Sinn. Was hat die Malerei mit Valérie Favres Identität als Mensch zu tun und welches Licht werfen diese

Selbstportraits auf ihre Rolle als Künstlerin in der Gesellschaft? Es ist der gleiche lustvolle Ernst, mit dem Hugo Ball

seine Lautgedichte im magischen Bischofskostüm vortrug, der Valérie Favre zu der Selbstbefragung anhält, die

zugleich an der Existenzfrage der Malerei rührt." Katrin Dillkofer.

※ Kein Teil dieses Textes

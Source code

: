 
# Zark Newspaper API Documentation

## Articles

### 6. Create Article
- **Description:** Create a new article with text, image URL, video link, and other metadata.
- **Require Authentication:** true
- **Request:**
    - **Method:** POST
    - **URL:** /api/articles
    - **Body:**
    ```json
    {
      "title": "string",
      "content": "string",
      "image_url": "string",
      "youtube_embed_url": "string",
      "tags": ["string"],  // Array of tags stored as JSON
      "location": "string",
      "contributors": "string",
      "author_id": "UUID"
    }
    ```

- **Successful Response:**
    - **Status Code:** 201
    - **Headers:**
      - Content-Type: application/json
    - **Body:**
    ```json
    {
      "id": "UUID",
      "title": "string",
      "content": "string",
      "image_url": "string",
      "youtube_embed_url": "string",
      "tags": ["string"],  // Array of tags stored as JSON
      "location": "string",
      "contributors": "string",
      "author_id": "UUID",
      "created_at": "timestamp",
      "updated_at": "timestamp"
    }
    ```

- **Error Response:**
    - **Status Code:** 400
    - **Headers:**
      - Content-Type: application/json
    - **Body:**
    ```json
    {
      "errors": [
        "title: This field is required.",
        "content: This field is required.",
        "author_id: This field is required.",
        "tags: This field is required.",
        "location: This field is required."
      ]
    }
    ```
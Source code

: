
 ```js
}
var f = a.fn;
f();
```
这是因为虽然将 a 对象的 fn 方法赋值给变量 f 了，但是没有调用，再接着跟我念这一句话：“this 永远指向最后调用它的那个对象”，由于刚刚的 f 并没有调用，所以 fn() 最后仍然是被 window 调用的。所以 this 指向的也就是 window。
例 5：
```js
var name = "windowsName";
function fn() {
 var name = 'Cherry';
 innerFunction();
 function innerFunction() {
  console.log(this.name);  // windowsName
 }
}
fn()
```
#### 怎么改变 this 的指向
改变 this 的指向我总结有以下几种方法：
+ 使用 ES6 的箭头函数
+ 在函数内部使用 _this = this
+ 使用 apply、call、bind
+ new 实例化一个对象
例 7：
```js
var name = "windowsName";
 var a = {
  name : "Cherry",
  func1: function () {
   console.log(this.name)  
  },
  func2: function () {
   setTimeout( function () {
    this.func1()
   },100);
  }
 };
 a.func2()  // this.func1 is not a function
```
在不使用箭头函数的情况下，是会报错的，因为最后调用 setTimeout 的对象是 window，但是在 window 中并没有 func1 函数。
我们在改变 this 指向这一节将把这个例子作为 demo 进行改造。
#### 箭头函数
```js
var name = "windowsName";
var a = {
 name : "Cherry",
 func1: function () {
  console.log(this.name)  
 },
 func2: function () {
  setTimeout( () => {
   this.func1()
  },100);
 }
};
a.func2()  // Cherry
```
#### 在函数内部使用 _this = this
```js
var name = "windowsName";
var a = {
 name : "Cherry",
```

Valerie Favre wurde 1959 in Evilard, Schweiz geboren. Sie lebt und arbeitet in Berlin. In 2016 hatte Favre

Einzelausstellungen im Musée d'art moderne et contemporain in Strassburg, Frankreich, im Franz Gertsch Museum,

Burgdorf, Schweiz und im Von der Heydt Museum in Wuppertal, Deutschland. Zu den Ausstellungen in Strassburg und

Wuppertal sind jeweils Kataloge erschienen. Im Herbst dieses Jahres ist eine Einzelausstellung im Musée d'Art et

d'histoire in Neuchâtel, Schweiz geplant. Zu ihrer weiteren Einzelausstellung zählen das Kunstmuseum Luzern und

das Carré d’Art – Musée d’Art Contemporain de Nimes, Frankreich, beide in 2009 und zu denen auch ein Katalog

erschienen ist. Ausserdem war sie an Ausstellungen im Zentrum Paul Klee, Bern, Schweiz (2015), Museum

Oldenburg, Deutschland (2015), Musée des Beaux-Arts, Neuchâtel, Schweiz (2015), Tel Aviv Museum of Art, Tel Aviv

(2012) und im K21, Düsseldorf (2010) u.a. beteiligt. 2012 wurde Valérie Favre für den renommierten Prix Marcel

Duchamp in Frankreich nominiert. Seit 2006 ist sie Professorin für Malerei an der Universität der Künste in Berlin.